Der Referent präsentierte anschliessend Daten zur Bedeutung der ESC-Guidelines für das kardiovaskuläre Risikomanagement aus der FIRE-Studie, einer Studie in der Allgemeinpraxis. Ziel dieser Studie war es, die Auswirkungen der 2019 veröffentlichten Leitlinie der European Society of Cardiology (ESC)/European Atherosclerosis Society (EAS) zum kardiovaskulären (CV) Risikomanagement im Vergleich zu ihrem Vorgänger von 2016 in einer Kohorte in der allgemeinen Praxis zu bewerten. Die Studie war eine retrospektive Querschnittsstudie mit Daten aus elektronischen Krankenakten. Die Studienkohorte umfasste 103 351 Patienten mit bekanntem CV-Risiko. Es wurden die Veränderungen in der CV-Risikoklassifizierung und den LDL-Cholesterin-Zielwerten, die Auswirkungen auf die LDL-C-Erfolgsraten und die aktuellen lipidsenkenden Behandlungen bewertet. Nach der ESC-Richtlinie 2019 änderten sich die CV-Risikokategorien bei 27,5% der Patienten, die LDL-C-Zielwerte sanken bei 71,4% der Patienten, und die LDL-C-Zielerfolgsrate sank von 31,1 % auf 16,5%. Unter denjenigen, die die Zielwerte von 2019 nicht erreichten, fehlten bei 52,2% die lipidsenkenden Medikamente vollständig und 41,5% hatten konventionelle Medikamente mit einer submaximalen Intensität.
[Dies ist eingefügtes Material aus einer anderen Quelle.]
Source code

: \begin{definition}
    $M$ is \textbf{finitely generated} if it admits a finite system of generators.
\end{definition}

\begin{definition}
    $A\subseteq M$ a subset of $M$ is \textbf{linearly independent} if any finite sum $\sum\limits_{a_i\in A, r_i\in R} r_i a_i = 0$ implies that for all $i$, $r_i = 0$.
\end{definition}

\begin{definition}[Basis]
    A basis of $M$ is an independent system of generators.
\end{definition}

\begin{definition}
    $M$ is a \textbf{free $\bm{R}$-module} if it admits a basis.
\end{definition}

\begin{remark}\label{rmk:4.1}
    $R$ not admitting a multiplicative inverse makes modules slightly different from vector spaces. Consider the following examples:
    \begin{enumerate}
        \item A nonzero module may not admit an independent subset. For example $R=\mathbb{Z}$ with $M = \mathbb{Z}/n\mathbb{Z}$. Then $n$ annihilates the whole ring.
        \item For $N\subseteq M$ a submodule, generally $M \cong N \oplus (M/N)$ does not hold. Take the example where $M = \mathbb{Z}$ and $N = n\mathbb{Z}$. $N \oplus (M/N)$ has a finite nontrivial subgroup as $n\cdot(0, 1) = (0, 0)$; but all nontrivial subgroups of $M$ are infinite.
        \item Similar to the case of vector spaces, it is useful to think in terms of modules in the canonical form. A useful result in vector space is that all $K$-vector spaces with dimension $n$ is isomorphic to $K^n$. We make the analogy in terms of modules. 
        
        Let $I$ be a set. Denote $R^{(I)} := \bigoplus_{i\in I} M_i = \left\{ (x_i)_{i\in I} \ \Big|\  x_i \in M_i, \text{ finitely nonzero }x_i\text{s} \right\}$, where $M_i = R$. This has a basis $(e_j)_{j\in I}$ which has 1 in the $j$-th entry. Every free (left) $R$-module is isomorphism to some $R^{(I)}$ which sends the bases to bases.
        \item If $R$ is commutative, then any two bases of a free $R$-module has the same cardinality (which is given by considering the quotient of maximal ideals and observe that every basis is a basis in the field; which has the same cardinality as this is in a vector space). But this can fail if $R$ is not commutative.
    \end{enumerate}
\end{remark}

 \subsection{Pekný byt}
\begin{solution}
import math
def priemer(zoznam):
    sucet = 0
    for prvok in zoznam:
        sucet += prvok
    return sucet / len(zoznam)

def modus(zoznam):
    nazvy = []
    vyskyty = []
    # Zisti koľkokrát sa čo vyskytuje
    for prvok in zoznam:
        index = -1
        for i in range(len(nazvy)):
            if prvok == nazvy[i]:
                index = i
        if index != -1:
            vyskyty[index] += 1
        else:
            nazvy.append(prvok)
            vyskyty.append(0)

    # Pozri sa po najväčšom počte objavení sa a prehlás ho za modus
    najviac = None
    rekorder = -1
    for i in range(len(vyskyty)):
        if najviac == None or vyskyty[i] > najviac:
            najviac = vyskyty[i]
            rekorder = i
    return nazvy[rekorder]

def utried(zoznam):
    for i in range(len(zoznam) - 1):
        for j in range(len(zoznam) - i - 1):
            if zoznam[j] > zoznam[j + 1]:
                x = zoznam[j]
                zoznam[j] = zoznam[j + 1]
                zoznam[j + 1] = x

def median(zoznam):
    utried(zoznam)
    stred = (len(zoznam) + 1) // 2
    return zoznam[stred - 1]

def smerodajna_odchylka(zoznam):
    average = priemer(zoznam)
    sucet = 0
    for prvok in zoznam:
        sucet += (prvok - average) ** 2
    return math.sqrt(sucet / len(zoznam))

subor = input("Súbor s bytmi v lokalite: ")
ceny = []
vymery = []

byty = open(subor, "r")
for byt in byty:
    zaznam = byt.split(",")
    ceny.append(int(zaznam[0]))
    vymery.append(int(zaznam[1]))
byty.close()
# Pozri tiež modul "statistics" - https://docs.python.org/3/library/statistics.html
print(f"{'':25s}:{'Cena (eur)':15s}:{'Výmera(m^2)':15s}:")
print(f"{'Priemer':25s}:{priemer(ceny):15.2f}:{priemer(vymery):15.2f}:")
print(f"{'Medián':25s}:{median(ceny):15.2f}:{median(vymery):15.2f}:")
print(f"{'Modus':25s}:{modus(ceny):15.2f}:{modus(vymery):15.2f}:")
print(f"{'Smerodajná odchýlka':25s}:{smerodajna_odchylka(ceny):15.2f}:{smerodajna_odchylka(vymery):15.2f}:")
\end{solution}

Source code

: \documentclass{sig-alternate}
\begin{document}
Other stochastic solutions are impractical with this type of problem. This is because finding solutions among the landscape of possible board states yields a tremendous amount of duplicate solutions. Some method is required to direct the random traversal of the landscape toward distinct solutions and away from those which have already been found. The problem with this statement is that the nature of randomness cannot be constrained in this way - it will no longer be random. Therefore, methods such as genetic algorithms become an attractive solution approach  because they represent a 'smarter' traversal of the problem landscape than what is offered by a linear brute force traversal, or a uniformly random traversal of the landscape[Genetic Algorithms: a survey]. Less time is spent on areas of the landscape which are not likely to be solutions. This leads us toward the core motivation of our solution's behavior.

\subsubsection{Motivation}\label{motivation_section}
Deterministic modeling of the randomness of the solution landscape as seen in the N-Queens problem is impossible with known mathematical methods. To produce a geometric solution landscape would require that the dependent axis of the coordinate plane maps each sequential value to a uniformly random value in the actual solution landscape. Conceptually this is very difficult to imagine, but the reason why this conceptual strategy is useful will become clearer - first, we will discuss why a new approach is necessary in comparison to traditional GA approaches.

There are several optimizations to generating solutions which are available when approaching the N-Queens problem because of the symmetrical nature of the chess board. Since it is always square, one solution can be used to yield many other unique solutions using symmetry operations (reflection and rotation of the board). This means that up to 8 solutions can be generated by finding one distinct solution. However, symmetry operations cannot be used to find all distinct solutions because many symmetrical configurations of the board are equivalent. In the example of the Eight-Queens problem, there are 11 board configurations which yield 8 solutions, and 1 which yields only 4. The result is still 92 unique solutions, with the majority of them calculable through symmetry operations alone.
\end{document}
Von den Patienten in den Kategorien mit hohem und sehr hohem Risiko erreichten mindestens 5% trotz der Behandlung mit herkömmlichen lipidsenkenden Medikamenten den LDL-C-Zielwert nicht, so dass sie für PCSK-9-Inhibitoren in Frage kamen. Insgesamt bewirkte die ESC/EAS-Leitlinie 2019 eine Senkung der LDL-C-Zielwerte für die Mehrheit der Patienten in der allgemeinen Praxis und halbierte die Zielerfolgsraten für LDL-C. Es besteht nach wie vor grosses Potenzial, das CV-Risiko durch die Einführung konventioneller lipidsenkender Medikamente zu vermindern, insbesondere bei Patienten mit hohem oder sehr hohem CV-Risiko. Ein erheblicher Teil der Patienten kann die LDL-C-Ziele nur mit PCSK-9-Inhibitoren erreichen, was derzeit eine mindestens 10-fache Erhöhung der Verschreibung dieser Medikamente erfordern würde.

Fazit des Referenten

  • Hausärzte spielen eine entscheidende Rolle im Lipidmanagement in der Schweiz.
  • Daten aus der Praxis zeigen, dass viele Patienten gar nicht oder zumindest unzureichend behandelt werden und die empfohlenen Ziele nicht erreichen
  • Dies gilt sowohl für die Primärprävention als auch für die Sekundärprävention
  • Die Unterbehandlung hat mit den neuen ESC-Leitlinien zugenommen

Lipoprotein (a): der Rückkehrer

Prof. F. Mach

Hohe Lp(a)-Werte werden als kausaler Risikofaktor für kardiovaskuläre Krankheit betrachtet. Ein Vergleich mit LDL-Cholesterin zeigt, dass sowohl Lp(a) als auch LDL-C eine direkte Assoziation mit dem kardiovaskulären Risiko in verschiedenen epidemiologischen und in genetischen Studien aufweisen, stellte Prof. Dr. med. François Mach, Genf, fest.
LDL-C und Lp(a) sind proatherogen, wie zahlreiche Studien ergaben. Die Kausalität für kardiovaskuläres Risiko wurde indessen nur für LDL-C mit den Statinstudien belegt, während dies für Lp(a) noch nicht eindeutig belegt ist. Die Blutwerte von Lp(a) stehen vor allem unter genetischer Kontrolle. Die Tabelle 1 gibt einen Überblick über weitere Beeinflussungsmöglichkeiten.
Statine erhöhen Lp(a). In verschiedenen Studien wurden unter Statintherapie Konzentrationszunahmen von Lp(a) bis über 20% festgestellt.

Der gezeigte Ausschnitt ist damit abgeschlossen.